MATERIALS PROVIDED below:

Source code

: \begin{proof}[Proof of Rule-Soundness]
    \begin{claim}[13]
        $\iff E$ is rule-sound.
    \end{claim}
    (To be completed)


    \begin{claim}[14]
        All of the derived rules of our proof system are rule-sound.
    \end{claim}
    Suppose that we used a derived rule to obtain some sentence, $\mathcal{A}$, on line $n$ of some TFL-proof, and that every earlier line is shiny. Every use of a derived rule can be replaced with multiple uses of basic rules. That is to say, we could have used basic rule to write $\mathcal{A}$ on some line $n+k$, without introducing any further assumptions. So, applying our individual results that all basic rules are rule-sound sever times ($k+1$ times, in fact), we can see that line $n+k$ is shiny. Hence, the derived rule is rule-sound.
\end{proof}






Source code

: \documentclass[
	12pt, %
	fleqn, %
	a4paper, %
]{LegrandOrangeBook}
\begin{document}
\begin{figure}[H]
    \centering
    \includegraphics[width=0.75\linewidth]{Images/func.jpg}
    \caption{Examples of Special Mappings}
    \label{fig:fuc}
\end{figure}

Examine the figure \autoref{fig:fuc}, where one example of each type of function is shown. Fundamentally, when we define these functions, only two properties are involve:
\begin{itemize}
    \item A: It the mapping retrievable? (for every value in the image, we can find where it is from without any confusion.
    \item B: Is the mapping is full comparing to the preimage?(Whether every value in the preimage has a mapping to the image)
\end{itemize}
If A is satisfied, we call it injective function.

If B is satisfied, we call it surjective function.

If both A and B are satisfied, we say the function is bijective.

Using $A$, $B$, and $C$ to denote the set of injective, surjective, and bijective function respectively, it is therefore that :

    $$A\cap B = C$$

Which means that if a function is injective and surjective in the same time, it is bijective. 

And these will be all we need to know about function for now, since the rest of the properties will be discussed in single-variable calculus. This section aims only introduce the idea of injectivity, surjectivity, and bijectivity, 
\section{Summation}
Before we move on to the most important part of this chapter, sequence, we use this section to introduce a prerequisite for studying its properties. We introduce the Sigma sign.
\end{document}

End of MATERIALS PROVIDED.

WHAT IS EXPECTED: Return every entry exactly.

ANSWER SECTION:
Source code

: \begin{proof}[Proof of Rule-Soundness]
    \begin{claim}[13]
        $\iff E$ is rule-sound.
    \end{claim}
    (To be completed)


    \begin{claim}[14]
        All of the derived rules of our proof system are rule-sound.
    \end{claim}
    Suppose that we used a derived rule to obtain some sentence, $\mathcal{A}$, on line $n$ of some TFL-proof, and that every earlier line is shiny. Every use of a derived rule can be replaced with multiple uses of basic rules. That is to say, we could have used basic rule to write $\mathcal{A}$ on some line $n+k$, without introducing any further assumptions. So, applying our individual results that all basic rules are rule-sound sever times ($k+1$ times, in fact), we can see that line $n+k$ is shiny. Hence, the derived rule is rule-sound.
\end{proof}






Source code

: \documentclass[
	12pt, %
	fleqn, %
	a4paper, %
]{LegrandOrangeBook}
\begin{document}
\begin{figure}[H]
    \centering
    \includegraphics[width=0.75\linewidth]{Images/func.jpg}
    \caption{Examples of Special Mappings}
    \label{fig:fuc}
\end{figure}

Examine the figure \autoref{fig:fuc}, where one example of each type of function is shown. Fundamentally, when we define these functions, only two properties are involve:
\begin{itemize}
    \item A: It the mapping retrievable? (for every value in the image, we can find where it is from without any confusion.
    \item B: Is the mapping is full comparing to the preimage?(Whether every value in the preimage has a mapping to the image)
\end{itemize}
If A is satisfied, we call it injective function.

If B is satisfied, we call it surjective function.

If both A and B are satisfied, we say the function is bijective.

Using $A$, $B$, and $C$ to denote the set of injective, surjective, and bijective function respectively, it is therefore that :

    $$A\cap B = C$$

Which means that if a function is injective and surjective in the same time, it is bijective. 

And these will be all we need to know about function for now, since the rest of the properties will be discussed in single-variable calculus. This section aims only introduce the idea of injectivity, surjectivity, and bijectivity, 
\section{Summation}
Before we move on to the most important part of this chapter, sequence, we use this section to introduce a prerequisite for studying its properties. We introduce the Sigma sign.
\end{document}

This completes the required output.